Task statement:
Some lines in the records below may hold the word "register"; give the number of those lines and nothing else.

The records:
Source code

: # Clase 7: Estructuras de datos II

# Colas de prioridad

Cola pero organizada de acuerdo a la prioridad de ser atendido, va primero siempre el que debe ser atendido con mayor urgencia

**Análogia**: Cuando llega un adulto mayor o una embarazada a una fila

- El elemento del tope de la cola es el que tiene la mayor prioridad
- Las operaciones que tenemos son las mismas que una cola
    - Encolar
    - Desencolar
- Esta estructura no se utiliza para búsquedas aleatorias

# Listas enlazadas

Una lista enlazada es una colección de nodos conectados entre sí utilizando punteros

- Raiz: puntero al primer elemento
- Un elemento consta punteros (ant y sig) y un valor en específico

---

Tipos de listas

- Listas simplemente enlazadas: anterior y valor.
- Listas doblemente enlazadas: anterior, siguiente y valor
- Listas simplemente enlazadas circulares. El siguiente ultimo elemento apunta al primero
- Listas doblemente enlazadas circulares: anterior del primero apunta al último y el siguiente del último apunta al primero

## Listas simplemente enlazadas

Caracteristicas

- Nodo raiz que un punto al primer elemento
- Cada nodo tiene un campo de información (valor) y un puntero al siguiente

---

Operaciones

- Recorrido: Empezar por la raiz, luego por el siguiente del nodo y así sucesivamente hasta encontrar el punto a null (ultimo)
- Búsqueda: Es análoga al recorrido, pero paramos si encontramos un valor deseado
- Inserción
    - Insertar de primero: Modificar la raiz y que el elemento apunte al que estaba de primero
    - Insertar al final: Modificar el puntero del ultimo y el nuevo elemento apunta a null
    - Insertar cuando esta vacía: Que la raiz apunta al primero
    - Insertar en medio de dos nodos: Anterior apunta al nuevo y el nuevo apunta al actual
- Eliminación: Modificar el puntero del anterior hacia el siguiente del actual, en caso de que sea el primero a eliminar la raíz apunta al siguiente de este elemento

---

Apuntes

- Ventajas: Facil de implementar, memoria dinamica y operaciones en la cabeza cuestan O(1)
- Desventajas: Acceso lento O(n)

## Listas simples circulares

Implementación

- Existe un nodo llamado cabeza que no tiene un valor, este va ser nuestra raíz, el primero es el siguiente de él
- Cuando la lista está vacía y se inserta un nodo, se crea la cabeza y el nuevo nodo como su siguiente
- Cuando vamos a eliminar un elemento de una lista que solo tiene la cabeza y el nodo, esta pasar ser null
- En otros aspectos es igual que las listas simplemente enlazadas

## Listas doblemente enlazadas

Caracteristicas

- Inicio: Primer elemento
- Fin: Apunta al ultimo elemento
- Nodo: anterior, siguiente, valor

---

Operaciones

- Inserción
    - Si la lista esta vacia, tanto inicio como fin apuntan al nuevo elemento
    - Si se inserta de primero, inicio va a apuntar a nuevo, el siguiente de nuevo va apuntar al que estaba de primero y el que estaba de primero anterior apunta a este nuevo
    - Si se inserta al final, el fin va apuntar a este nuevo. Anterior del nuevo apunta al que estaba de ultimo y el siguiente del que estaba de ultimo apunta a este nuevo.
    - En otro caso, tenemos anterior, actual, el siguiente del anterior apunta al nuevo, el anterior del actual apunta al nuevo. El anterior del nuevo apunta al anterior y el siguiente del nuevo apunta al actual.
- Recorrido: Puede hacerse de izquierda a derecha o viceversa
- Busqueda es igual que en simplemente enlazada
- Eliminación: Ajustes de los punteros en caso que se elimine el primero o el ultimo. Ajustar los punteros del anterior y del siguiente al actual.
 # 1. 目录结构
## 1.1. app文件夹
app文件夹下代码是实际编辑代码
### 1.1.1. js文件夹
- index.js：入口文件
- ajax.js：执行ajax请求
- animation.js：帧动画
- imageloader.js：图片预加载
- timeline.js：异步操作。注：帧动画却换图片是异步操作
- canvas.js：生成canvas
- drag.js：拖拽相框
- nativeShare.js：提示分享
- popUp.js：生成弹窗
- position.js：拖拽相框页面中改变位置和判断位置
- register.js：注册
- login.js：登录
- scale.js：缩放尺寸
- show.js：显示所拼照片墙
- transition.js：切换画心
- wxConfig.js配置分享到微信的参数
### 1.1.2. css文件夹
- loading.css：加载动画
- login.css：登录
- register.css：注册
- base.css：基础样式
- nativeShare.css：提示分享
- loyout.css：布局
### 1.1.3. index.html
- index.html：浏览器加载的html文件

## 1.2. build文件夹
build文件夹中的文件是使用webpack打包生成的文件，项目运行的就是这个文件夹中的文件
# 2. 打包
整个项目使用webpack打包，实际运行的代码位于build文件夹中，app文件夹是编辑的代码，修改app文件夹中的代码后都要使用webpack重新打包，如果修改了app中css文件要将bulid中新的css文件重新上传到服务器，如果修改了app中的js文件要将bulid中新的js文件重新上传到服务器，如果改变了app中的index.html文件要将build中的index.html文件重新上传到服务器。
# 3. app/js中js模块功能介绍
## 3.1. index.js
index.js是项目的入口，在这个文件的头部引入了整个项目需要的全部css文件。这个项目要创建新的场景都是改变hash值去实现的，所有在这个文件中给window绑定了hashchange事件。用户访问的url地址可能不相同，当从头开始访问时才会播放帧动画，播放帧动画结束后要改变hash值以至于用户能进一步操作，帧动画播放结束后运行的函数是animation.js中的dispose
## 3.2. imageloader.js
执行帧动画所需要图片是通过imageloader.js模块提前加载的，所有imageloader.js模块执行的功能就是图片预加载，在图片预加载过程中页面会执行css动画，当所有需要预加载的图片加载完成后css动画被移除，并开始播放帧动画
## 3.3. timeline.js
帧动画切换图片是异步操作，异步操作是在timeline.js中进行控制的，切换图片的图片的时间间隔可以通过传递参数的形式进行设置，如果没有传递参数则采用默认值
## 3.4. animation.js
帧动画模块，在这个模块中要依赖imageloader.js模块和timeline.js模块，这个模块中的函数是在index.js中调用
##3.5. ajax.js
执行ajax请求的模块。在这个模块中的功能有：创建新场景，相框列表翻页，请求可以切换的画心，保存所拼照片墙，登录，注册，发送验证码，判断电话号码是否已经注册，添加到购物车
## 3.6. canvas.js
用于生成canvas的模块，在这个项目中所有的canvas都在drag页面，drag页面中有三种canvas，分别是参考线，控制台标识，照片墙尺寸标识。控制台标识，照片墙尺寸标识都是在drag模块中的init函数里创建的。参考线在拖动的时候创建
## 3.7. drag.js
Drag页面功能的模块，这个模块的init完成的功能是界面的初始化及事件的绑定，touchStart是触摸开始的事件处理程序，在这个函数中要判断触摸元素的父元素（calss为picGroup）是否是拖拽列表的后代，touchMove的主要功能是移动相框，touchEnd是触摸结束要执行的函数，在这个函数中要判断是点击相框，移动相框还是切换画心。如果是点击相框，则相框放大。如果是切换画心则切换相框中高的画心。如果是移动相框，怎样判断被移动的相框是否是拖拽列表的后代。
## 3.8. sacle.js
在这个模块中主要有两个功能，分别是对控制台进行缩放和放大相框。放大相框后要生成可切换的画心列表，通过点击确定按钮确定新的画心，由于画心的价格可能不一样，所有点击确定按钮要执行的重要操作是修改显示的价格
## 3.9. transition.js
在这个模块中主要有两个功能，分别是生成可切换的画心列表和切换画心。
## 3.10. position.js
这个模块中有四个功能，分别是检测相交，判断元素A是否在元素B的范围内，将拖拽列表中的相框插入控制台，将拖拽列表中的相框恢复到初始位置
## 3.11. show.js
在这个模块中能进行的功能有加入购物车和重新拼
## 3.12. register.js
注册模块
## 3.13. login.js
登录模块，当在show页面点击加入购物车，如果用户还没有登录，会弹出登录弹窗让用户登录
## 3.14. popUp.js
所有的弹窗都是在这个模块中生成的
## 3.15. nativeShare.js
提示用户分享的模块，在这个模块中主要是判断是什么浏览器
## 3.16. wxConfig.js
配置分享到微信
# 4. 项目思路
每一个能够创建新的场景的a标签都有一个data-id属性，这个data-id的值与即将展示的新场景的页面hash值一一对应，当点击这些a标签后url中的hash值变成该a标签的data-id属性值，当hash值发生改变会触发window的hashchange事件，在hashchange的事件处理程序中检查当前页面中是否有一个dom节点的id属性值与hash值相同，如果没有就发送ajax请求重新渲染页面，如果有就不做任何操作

Answer to the problem:
3